The coyote boom in the Twin Cities mirrors trends in Chicago, New York and other major U.S. cities where the shy animal has taken up housekeeping even in congested districts.
"We're seeing lots of pairs right now because of mating season," said Karen Grimm, Eagan's animal control officer. The city had 47 coyote "incidents" in 2009 -- mostly sightings -- and another 13 already this year. Coyotes are now so frequent in Eagan that the city posted a map showing all the places where coyotes were seen crossing streets, visiting back yards, even approaching decks.
"They're very adaptable," Grimm said. "They just need a place to bed down -- and food."
"These animals inhabit cities in numbers we wouldn't previously believe," said Bryan Lueth, a wildlife specialist for the Minnesota Department of Natural Resources. "Because nobody is bothering them, successive generations of these animals grow up among people."
So significant is the influx of coyotes that a new attempt at a bounty bill is alive in the Legislature. More people than ever report maulings of their dogs and cats. And a recent search for a Mexican gray wolf missing from the Wildlife Science Center in Anoka County led to dozens of public sightings in a single day -- of coyotes.
Minnesota has no documented cases of attacks on humans, but it has happened in other states. In October, two coyotes killed a 19-year-old Canadian woman.
Police in various Twin Cities suburbs urge caution around coyotes but advise residents not to panic. Coyotes are shy by nature, tend to avoid people, and by all accounts are less likely than the neighbor's dog to attack and injure someone.

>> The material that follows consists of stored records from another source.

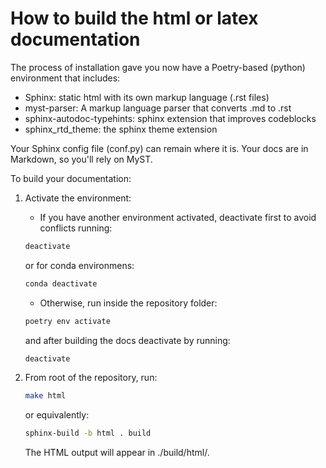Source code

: # How to build the html or latex documentation

The process of installation gave you now have a Poetry-based (python) environment
that includes:
- Sphinx: static html with its own markup language (.rst files)
- myst-parser: A markup language parser that converts .md to .rst
- sphinx-autodoc-typehints: sphinx extension that improves codeblocks
- sphinx_rtd_theme: the sphinx theme extension

Your Sphinx config file (conf.py) can remain where it is. Your docs are in
Markdown, so you'll rely on MyST.

To build your documentation:

1) Activate the environment:
   - If you have another environment activated, deactivate first to avoid conflicts
   running:
   ```bash
   deactivate
   ```
   or for conda environmens:
   ```bash
   conda deactivate
   ```

   - Otherwise, run inside the repository folder:
   ```bash
   poetry env activate
   ```
   and after building the docs deactivate by running:
   ```bash
   deactivate
   ```

2) From root of the repository, run:
    ```bash
    make html
    ```
   or equivalently:
   ```bash
   sphinx-build -b html . build
   ```

   The HTML output will appear in ./build/html/.


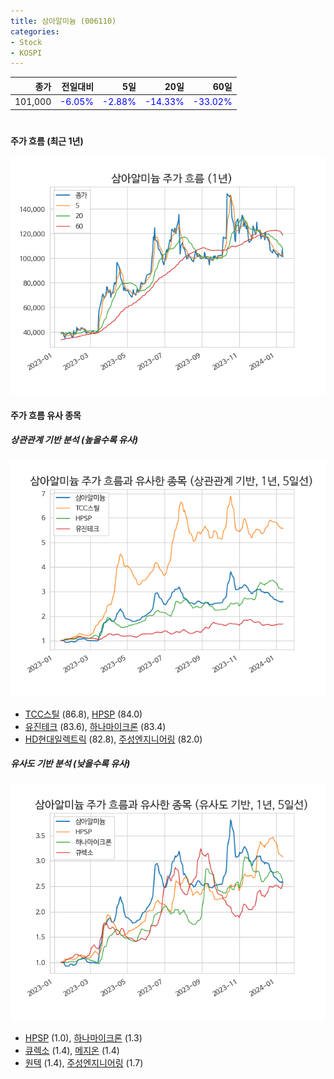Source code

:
 ```yaml
---
title: 삼아알미늄 (006110)
categories:
- Stock
- KOSPI
---
```


|종가|전일대비|5일|20일|60일|
|---:|-------:|--:|---:|---:|
|101,000|<span style="color: blue">-6.05%</span>|<span style="color: blue">-2.88%</span>|<span style="color: blue">-14.33%</span>|<span style="color: blue">-33.02%</span>|

<!-- more -->
#
#### 주가 흐름 (최근 1년)
![006110](/assets/images/stock/006110.png)


#### 주가 흐름 유사 종목


##### 상관관계 기반 분석 (높을수록 유사)
![006110](/assets/images/stock/006110_corr.png)
- [TCC스틸](/002710/) (86.8), [HPSP](/403870/) (84.0)
- [유진테크](/084370/) (83.6), [하나마이크론](/067310/) (83.4)
- [HD현대일렉트릭](/267260/) (82.8), [주성엔지니어링](/036930/) (82.0)


##### 유사도 기반 분석 (낮을수록 유사)	
![006110](/assets/images/stock/006110_sim.png)
- [HPSP](/403870/) (1.0), [하나마이크론](/067310/) (1.3)
- [큐렉소](/060280/) (1.4), [메지온](/140410/) (1.4)
- [원텍](/336570/) (1.4), [주성엔지니어링](/036930/) (1.7)
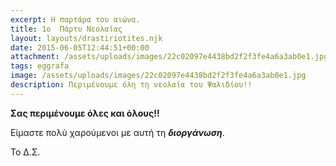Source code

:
 ```yaml
---
excerpt: Η παρτάρα του αιώνα.
title: 1ο  Πάρτυ Νεολαίας
layout: layouts/drastiriotites.njk
date: 2015-06-05T12:44:51+00:00
attachment: /assets/uploads/images/22c02097e4438bd2f2f3fe4a6a3ab0e1.jpg
tags: eggrafa
image: /assets/uploads/images/22c02097e4438bd2f2f3fe4a6a3ab0e1.jpg
description: Περιμένουμε όλη τη νεολαία του Ψαλιδίου!!
---
```

**Σας περιμένουμε όλες και όλους!!**

Είμαστε πολύ χαρούμενοι με αυτή τη ***διοργάνωση***.

Το Δ.Σ.
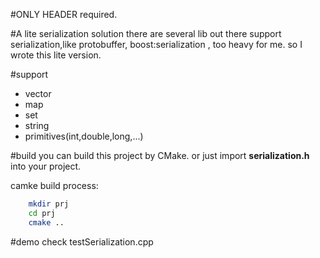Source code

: #ONLY HEADER required.

#A lite serialization solution
there are several lib out there support serialization,like protobuffer, boost:serialization , too heavy for me.  so I wrote this lite version.

#support 
* vector
* map
* set
* string
* primitives(int,double,long,...)

#build
you can build this project by CMake. or  just import **serialization.h** into your project.

camke build process:

```sh
	mkdir prj
	cd prj
	cmake ..
```

#demo
check testSerialization.cpp 




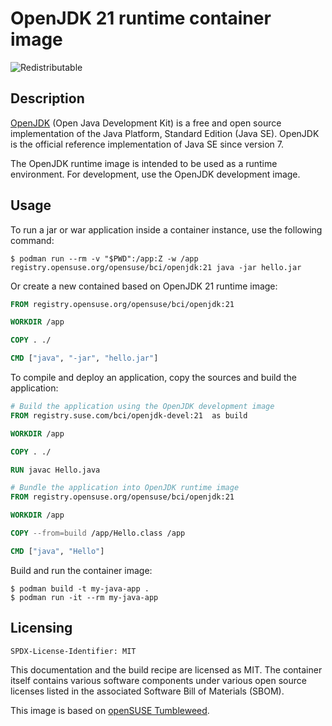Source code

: # OpenJDK 21 runtime container image

![Redistributable](https://img.shields.io/badge/Redistributable-Yes-green)

## Description

[OpenJDK](https://openjdk.org/) (Open Java Development Kit) is a free and open source implementation of the Java Platform, Standard Edition (Java SE). OpenJDK is the official reference implementation of Java SE since version 7.

The OpenJDK runtime image is intended to be used as a runtime environment. For development, use the OpenJDK development image.

## Usage

To run a jar or war application inside a container instance, use the following command:

```ShellSession
$ podman run --rm -v "$PWD":/app:Z -w /app registry.opensuse.org/opensuse/bci/openjdk:21 java -jar hello.jar
```

Or create a new contained based on OpenJDK 21 runtime image:

```Dockerfile
FROM registry.opensuse.org/opensuse/bci/openjdk:21

WORKDIR /app

COPY . ./

CMD ["java", "-jar", "hello.jar"]
```

To compile and deploy an application, copy the sources and build the application:

```Dockerfile
# Build the application using the OpenJDK development image
FROM registry.suse.com/bci/openjdk-devel:21  as build

WORKDIR /app

COPY . ./

RUN javac Hello.java

# Bundle the application into OpenJDK runtime image
FROM registry.opensuse.org/opensuse/bci/openjdk:21

WORKDIR /app

COPY --from=build /app/Hello.class /app

CMD ["java", "Hello"]
```

Build and run the container image:

```ShellSession
$ podman build -t my-java-app .
$ podman run -it --rm my-java-app
```

## Licensing

`SPDX-License-Identifier: MIT`

This documentation and the build recipe are licensed as MIT.
The container itself contains various software components under various open source licenses listed in the associated
Software Bill of Materials (SBOM).

This image is based on [openSUSE Tumbleweed](https://get.opensuse.org/tumbleweed/).
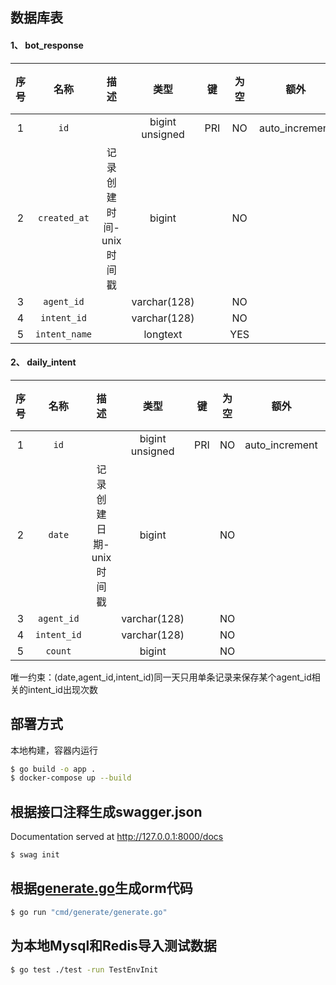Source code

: ## 数据库表
#### 1、 bot_response

| 序号 | 名称 | 描述 | 类型 | 键 | 为空 | 额外 | 默认值 |
| :--: | :--: | :--: | :--: | :--: | :--: | :--: | :--: |
| 1 | `id` |  | bigint unsigned | PRI | NO | auto_increment |  |
| 2 | `created_at` | 记录创建时间-unix时间戳 | bigint |  | NO |  |  |
| 3 | `agent_id` |  | varchar(128) |  | NO |  |  |
| 4 | `intent_id` |  | varchar(128) |  | NO |  |  |
| 5 | `intent_name` |  | longtext |  | YES |  |  |


#### 2、 daily_intent

| 序号 | 名称 | 描述 | 类型 | 键 | 为空 | 额外 | 默认值 |
| :--: | :--: | :--: | :--: | :--: | :--: | :--: | :--: |
| 1 | `id` |  | bigint unsigned | PRI | NO | auto_increment |  |
| 2 | `date` | 记录创建日期-unix时间戳 | bigint |  | NO |  |  |
| 3 | `agent_id` |  | varchar(128) |  | NO |  |  |
| 4 | `intent_id` |  | varchar(128) |  | NO |  |  |
| 5 | `count` |  | bigint |  | NO |  |  |

唯一约束：(date,agent_id,intent_id)同一天只用单条记录来保存某个agent_id相关的intent_id出现次数



## 部署方式
本地构建，容器内运行
```sh
$ go build -o app .
$ docker-compose up --build
```

## 根据接口注释生成swagger.json
Documentation served at http://127.0.0.1:8000/docs
```sh
$ swag init
```

## 根据[generate.go](cmd%2Fgenerate%2Fgenerate.go)生成orm代码

```sh
$ go run "cmd/generate/generate.go"
```
## 为本地Mysql和Redis导入测试数据
```sh
$ go test ./test -run TestEnvInit
```
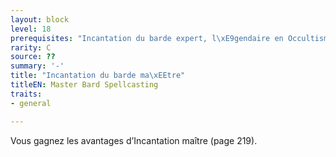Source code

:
 ```yaml
---
layout: block
level: 18
prerequisites: "Incantation du barde expert, l\xE9gendaire en Occultisme"
rarity: C
source: ??
summary: '-'
title: "Incantation du barde ma\xEEtre"
titleEN: Master Bard Spellcasting
traits:
- general

---
```


<p>Vous gagnez les avantages d’Incantation maître (page 219).</p>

St. Paul's animal control supervisor, Bill Stephenson, said the first time he saw a coyote in his city was about 20 years ago. Now, he said, they're everywhere, including in Como Park.
"We're taking away their habitat," he said, as suburbs encroach on once-rural fields and forests. City residents should realize that coyotes are wild animals and therefore unpredictable in nature, he said.
"Don't leave small children unattended," he cautioned.
Coyotes resemble German shepherds "but obviously they're not wearing collars," Lueth said. In most instances, they're smaller and lighter than wolves. Still, Lueth said, many people who see a coyote think they're watching a wolf.
"You get a glimpse and your brain kind of jumps to conclusions," he said.
Rep. Lyle Koenen, DFL-Clara City, said he introduced the bounty bill because constituents worry about growing numbers of coyotes that threaten sheep and calves. The bill would allow each of Minnesota's 87 counties to decide whether they wanted to pay a bounty, but Koenen said he doesn't know if a bounty for coyotes is practical in metro counties.
"The only thing I'm sure about is that the population is growing," he said.
But Lueth said the "conventional wisdom" among wildlife specialists is that bounties don't control coyotes but instead create other problems. "People could bring them from Wisconsin and claim a bounty on them," he said.
Coyotes are now in breeding season, which Lueth said results in more activity and a jump in calls to animal control officers.
Coyotes are "nature's garbage bin," Grimm said, and will go wherever they can find food. People who let cats roam at night or tether small dogs in their yards are asking for trouble, she said.
Still, people shouldn't fear coyotes, Lueth said:
"There are far more dangerous things in our everyday lives, like riding in a motor vehicle."